What Is Token Burning in Crypto and How Does It Work? A Beginner's Guide

AG 2026/06/18 10分 45.05K


Article Summary


  • This educational guide explains the concept of token burning, a mechanism used to permanently remove cryptocurrency tokens from circulation.
  • It details how burning reduces the total supply of a token, potentially increasing scarcity and driving up the value of the remaining tokens.
  • The article covers various burning methods, including sending tokens to dead addresses, protocol-level burns (like Ethereum's EIP-1559), and buyback-and-burn mechanisms.
  • It provides real-world examples of token burning, such as Binance's quarterly BNB burns and the massive community-driven burns of Shiba Inu (SHIB).
  • The guide also addresses the risks and criticisms of token burning, including market manipulation, false scarcity claims, and potential regulatory concerns.


In traditional finance, inflation often grows when central banks expand the money supply, which can weaken purchasing power over time. Crypto projects sometimes go in the opposite direction by intentionally removing tokens from circulation to make supply tighter, harder to replace, and easier to model. For anyone using a crypto exchange like Bitunix to trade assets with different supply structures, token burning is one of the clearest examples of how tokenomics can shape long-term value. Bitunix also offers direct access to assets such as ETH and BNB, which makes the concept relevant beyond theory.


At its core, token burning means permanently removing a specific number of cryptocurrency tokens from circulation. This guide explains how the process works, why projects use it, where it shows up in the real market, and why you should be careful before treating any burn event as automatic bullish news.


How Token Burning Works


The most common burn method is simple. A project or user sends tokens to an unusable wallet, usually a null or dead address, where nobody controls the private keys. Etherscan describes one of the best-known examples this way:


"This address is not owned by any user, is often associated with token burn & mint/genesis events, and used as a generic null address. The chart shows the daily amount of Ether burnt due to EIP-1559."


If you still wonder what is token burning at the wallet level, that quote is the cleanest answer. Tokens sent there are gone for good. On Ethereum, the null address 0x000...000 and the dead address 0x000...dEaD are the addresses most people mean when they talk about burns. BNB Chain uses the same black hole pattern for its quarterly and real-time burn system.


Some blockchains build burning directly into protocol rules instead of relying on manual transfers. Ethereum's EIP-1559 changed gas mechanics so part of the base fee is burned automatically. The Ethereum documentation explains gas fee structure in detail, and Etherscan's burn chart tracks the daily amount of ETH destroyed through that system. As of April 2026, Beaconcha.in's live EIP-1559 page showed more than 5.34 million ETH burned in total.

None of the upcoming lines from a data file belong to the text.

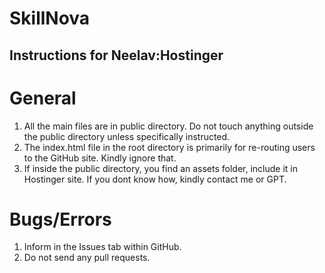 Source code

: # SkillNova

## Instructions for Neelav:Hostinger

# General
1. All the main files are in public directory. Do not touch anything outside the public directory unless specifically instructed.
2. The index.html file in the root directory is primarily for re-routing users to the GitHub site. Kindly ignore that.
3. If inside the public directory, you find an assets folder, include it in Hostinger site. If you dont know how, kindly contact me or GPT.

# Bugs/Errors
1. Inform in the Issues tab within GitHub.
2. Do not send any pull requests.
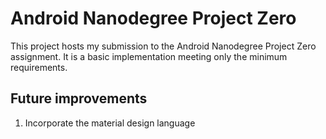 # Android Nanodegree Project Zero

This project hosts my submission to the Android Nanodegree Project Zero assignment. It is a basic implementation meeting only the minimum requirements.

## Future improvements

1. Incorporate the material design language
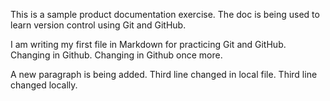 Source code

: This is a sample product documentation exercise. The doc is being used to learn version control using Git and GitHub.

I am writing my first file in Markdown for practicing Git and GitHub. Changing in Github. Changing in Github once more.

A new paragraph is being added. Third line changed in local file. Third line changed locally.
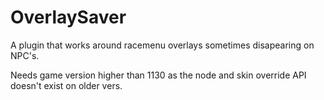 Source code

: # OverlaySaver
A plugin that works around racemenu overlays sometimes disapearing on NPC's.

Needs game version higher than 1130 as the node and skin override API doesn't exist on older vers.
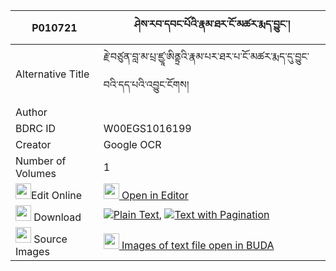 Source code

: |P010721|ཤེས་རབ་དབང་པོའི་རྣམ་ཐར་ངོ་མཚར་རྨད་བྱུང་། 
| --- | --- 
|Alternative Title |རྗེ་བཙུན་བླ་མ་པྲ་ཛྱཱ་ཨིནྟྲའི་རྣམ་པར་ཐར་པ་ངོ་མཚར་རྨད་དུ་བྱུང་བའི་དད་པའི་འབྱུང་ངོགས།
|Author | 
|BDRC ID | W00EGS1016199
|Creator | Google OCR
|Number of Volumes| 1
|<img width="25" src="https://img.icons8.com/color/25/000000/edit-property.png">Edit Online| [<img width="25" src="https://avatars.githubusercontent.com/u/45091458?s=200&v=4"> Open in Editor](http://editor.openpecha.org/P010721)
|<img width="25" src="https://img.icons8.com/fluent/48/000000/download-2.png"/>  Download | [![](https://img.icons8.com/color/20/000000/txt.png)Plain Text](https://github.com/Openpecha/P010721/releases/download/v1/sherab_wangpo_i_namtar_ngotsar_plain_P010721.zip), [![](https://img.icons8.com/color/20/000000/txt.png)Text with Pagination](https://github.com/Openpecha/P010721/releases/download/v1/sherab_wangpo_i_namtar_ngotsar_pages_P010721.zip)
|<img width="25" src="https://img.icons8.com/plasticine/100/000000/pictures-folder.png"/>  Source Images | [<img width="25" src="https://library.bdrc.io/icons/BUDA-small.svg"> Images of text file open in BUDA](https://library.bdrc.io/show/bdr:W00EGS1016199) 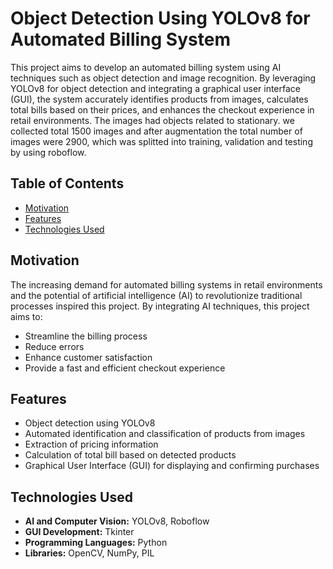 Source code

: # Object Detection Using YOLOv8 for Automated Billing System

This project aims to develop an automated billing system using AI techniques such as object detection and image recognition. By leveraging YOLOv8 for object detection and integrating a graphical user interface (GUI), the system accurately identifies products from images, calculates total bills based on their prices, and enhances the checkout experience in retail environments. The images had objects related to stationary. we collected total 1500 images and after augmentation the total number of images were 2900, which was splitted into training, validation and testing by using roboflow. 

## Table of Contents

- [Motivation](#motivation)
- [Features](#features)
- [Technologies Used](#technologies-used)
  
## Motivation

The increasing demand for automated billing systems in retail environments and the potential of artificial intelligence (AI) to revolutionize traditional processes inspired this project. By integrating AI techniques, this project aims to:

- Streamline the billing process
- Reduce errors
- Enhance customer satisfaction
- Provide a fast and efficient checkout experience

## Features

- Object detection using YOLOv8
- Automated identification and classification of products from images
- Extraction of pricing information
- Calculation of total bill based on detected products
- Graphical User Interface (GUI) for displaying and confirming purchases

## Technologies Used

- **AI and Computer Vision:** YOLOv8, Roboflow
- **GUI Development:** Tkinter 
- **Programming Languages:** Python
- **Libraries:** OpenCV, NumPy, PIL

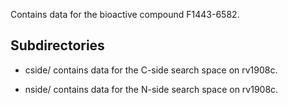 Contains data for the bioactive compound F1443-6582.

## Subdirectories

- cside/ contains data for the C-side search space on rv1908c.

- nside/ contains data for the N-side search space on rv1908c.

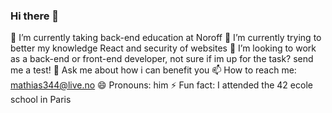 ### Hi there 👋

🔭 I’m currently taking back-end education at Noroff
🌱 I’m currently trying to better my knowledge React and security of websites
👯 I’m looking to work as a back-end or front-end developer, not sure if im up for the task? send me a test!
💬 Ask me about how i can benefit you
📫 How to reach me: mathias344@live.no
😄 Pronouns: him
⚡ Fun fact: I attended the 42 ecole school in Paris
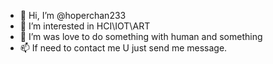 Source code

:- 👋 Hi, I’m @hoperchan233
- 👀 I’m interested in HCI\IOT\ART
- 🌱 I’m was love to do something with human and something
- 📫 If need to contact me U just send me message. 

<!---
hoperchan233/hoperchan233 is a ✨ special ✨ repository because its `README.md` (this file) appears on your GitHub profile.
You can click the Preview link to take a look at your changes.
--->
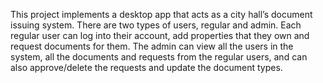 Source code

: This project implements a desktop app that acts as a city hall’s document issuing system. There are two types of users, regular and admin.
Each regular user can log into their account, add properties that they own and request documents for them.
The admin can view all the users in the system, all the documents and requests from the regular users, and can also approve/delete the requests and update the document types.
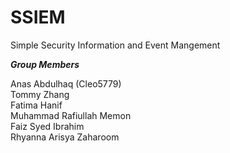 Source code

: # SSIEM
Simple Security Information and Event Mangement

***Group Members***  

Anas Abdulhaq  (Cleo5779)  
Tommy Zhang  
Fatima Hanif  
Muhammad Rafiullah Memon  
Faiz Syed Ibrahim  
Rhyanna Arisya Zaharoom

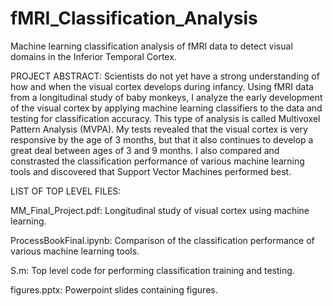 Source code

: # fMRI_Classification_Analysis
Machine learning classification analysis of fMRI data to detect visual domains in the Inferior Temporal Cortex.


PROJECT ABSTRACT:
Scientists do not yet have a strong understanding of how and when the visual cortex develops
during infancy. Using fMRI data from a longitudinal study of baby monkeys, I analyze the early
development of the visual cortex by applying machine learning classifiers to the data and
testing for classification accuracy.  This type of analysis is called Multivoxel Pattern Analysis (MVPA).
My tests revealed that the visual cortex is very responsive by the age of 3 months, but that it also continues 
to develop a great deal between ages of 3 and 9 months.  I also compared and constrasted the classification 
performance of various machine learning tools and discovered that Support Vector Machines performed best.


LIST OF TOP LEVEL FILES:

MM_Final_Project.pdf: Longitudinal study of visual cortex using machine learning.

ProcessBookFinal.ipynb:  Comparison of the classification performance of various machine learning tools.

S.m: Top level code for performing classification training and testing.

figures.pptx: Powerpoint slides containing figures.
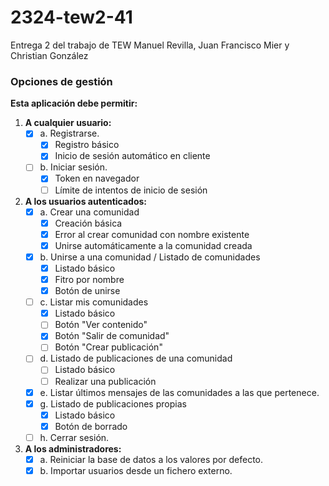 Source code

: # 2324-tew2-41
Entrega 2 del trabajo de TEW Manuel Revilla, Juan Francisco Mier y Christian González

### Opciones de gestión

**Esta aplicación debe permitir:**

1. **A cualquier usuario:**
   - [x] a. Registrarse.
     - [x] Registro básico
     - [x] Inicio de sesión automático en cliente
   - [ ] b. Iniciar sesión.
     - [x] Token en navegador
     - [ ] Límite de intentos de inicio de sesión

2. **A los usuarios autenticados:**
   - [x] a. Crear una comunidad
     - [x] Creación básica
     - [x] Error al crear comunidad con nombre existente
     - [x] Unirse automáticamente a la comunidad creada
   - [x] b. Unirse a una comunidad / Listado de comunidades
     - [x] Listado básico
     - [x] Fitro por nombre
     - [x] Botón de unirse
   - [ ] c. Listar mis comunidades
     - [x] Listado básico
     - [ ] Botón "Ver contenido"
     - [x] Botón "Salir de comunidad"
     - [ ] Botón "Crear publicación"
   - [ ] d. Listado de publicaciones de una comunidad
     - [ ] Listado básico
     - [ ] Realizar una publicación
   - [x] e. Listar últimos mensajes de las comunidades a las que pertenece.
   - [x] g. Listado de publicaciones propias
     - [x] Listado básico
     - [x] Botón de borrado
   - [ ] h. Cerrar sesión.

3. **A los administradores:**
   - [x] a. Reiniciar la base de datos a los valores por defecto.
   - [x] b. Importar usuarios desde un fichero externo.

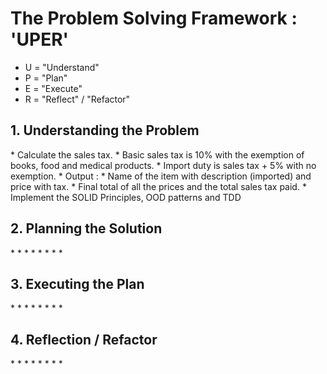 <h1>The Problem Solving Framework : 'UPER'</h1>

* U = "Understand"
* P = "Plan"
* E = "Execute"
* R = "Reflect" / "Refactor"

<h2>1. Understanding the Problem</h2>
* Calculate the sales tax.
* Basic sales tax is 10% with the exemption of books, food and medical products.
* Import duty is sales tax + 5% with no exemption.
* Output :
* Name of the item with description (imported) and price with tax.
* Final total of all the prices and the total sales tax paid.
* Implement the SOLID Principles, OOD patterns and TDD  

<h2>
    2. Planning the Solution
</h2>
* 
*
*
*
*
*
*
*
<h2>
    3. Executing the Plan
</h2>
*
*
*
*
*
*
*
*
<h2>
    4. Reflection / Refactor
</h2>
*
*
*
*
*
*
*
*
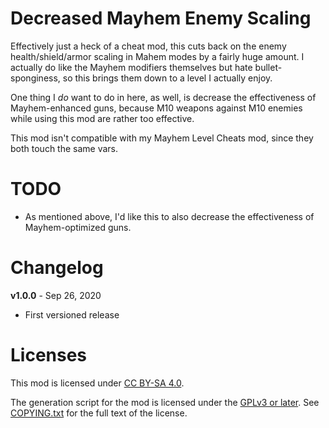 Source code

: Decreased Mayhem Enemy Scaling
==============================

Effectively just a heck of a cheat mod, this cuts back on the enemy
health/shield/armor scaling in Mahem modes by a fairly huge amount.  I actually
do like the Mayhem modifiers themselves but hate bullet-sponginess, so this
brings them down to a level I actually enjoy.

One thing I *do* want to do in here, as well, is decrease the effectiveness
of Mayhem-enhanced guns, because M10 weapons against M10 enemies while using
this mod are rather too effective.

This mod isn't compatible with my Mayhem Level Cheats mod, since they both
touch the same vars.

TODO
====

- As mentioned above, I'd like this to also decrease the effectiveness of
  Mayhem-optimized guns.

Changelog
=========

**v1.0.0** - Sep 26, 2020
 * First versioned release
 
Licenses
========

This mod is licensed under [CC BY-SA 4.0](https://creativecommons.org/licenses/by-sa/4.0/).

The generation script for the mod is licensed under the
[GPLv3 or later](https://www.gnu.org/licenses/quick-guide-gplv3.html).
See [COPYING.txt](../../COPYING.txt) for the full text of the license.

Public block explorers let you inspect the destination address, the transaction hash, and, in Ethereum's case, even the burned fee on a specific transfer. Etherscan transaction pages for type-2 EIP-1559 transfers explicitly show a Burnt field, including examples such as 0.000140898878893056 ETH on one March 2026 transaction and 0.0006800392298502 ETH on another.


Why Projects Burn Tokens


Supply is the first reason. If a project reduces circulating supply while demand stays flat or improves, each remaining unit becomes scarcer. Fewer tokens chasing the same demand can create stronger per-token value over time, which is why burning gets so much attention in crypto.


A burn mechanism also helps support the idea of a deflationary crypto asset. Fiat currencies usually expand in supply over time, while burn-enabled tokens try to push in the opposite direction, at least during certain periods. Ethereum is the clearest modern example, since network activity can destroy enough ETH via EIP-1559 to offset, or even exceed, issuance. That gives ETH a scarcer supply profile than many other major assets. BNB follows a different model, but the goal is to reduce supply over time through predictable burn rules.


Another reason projects use burns is to reward holders indirectly without making direct cash distributions. When a team buys back tokens and removes them from circulation, the market is left with fewer units overall. For investors trying to understand token burning in economic terms, the main idea is that it is usually a supply management tool designed to increase scarcity. A 2025 SSRN paper on platform-token buybacks makes a similar point from a regulatory perspective, noting that buyback pledges can support token values but can also raise concerns about manipulation and securities-style scrutiny if the design becomes too financially aggressive.



Real-World Examples of Token Burning


Looking at live projects helps because each major burn model works a little differently. Ethereum burns transaction-based fees through protocol rules, BNB combines scheduled and real-time burns, and SHIB relies heavily on community-driven destruction to chip away at a very large starting supply.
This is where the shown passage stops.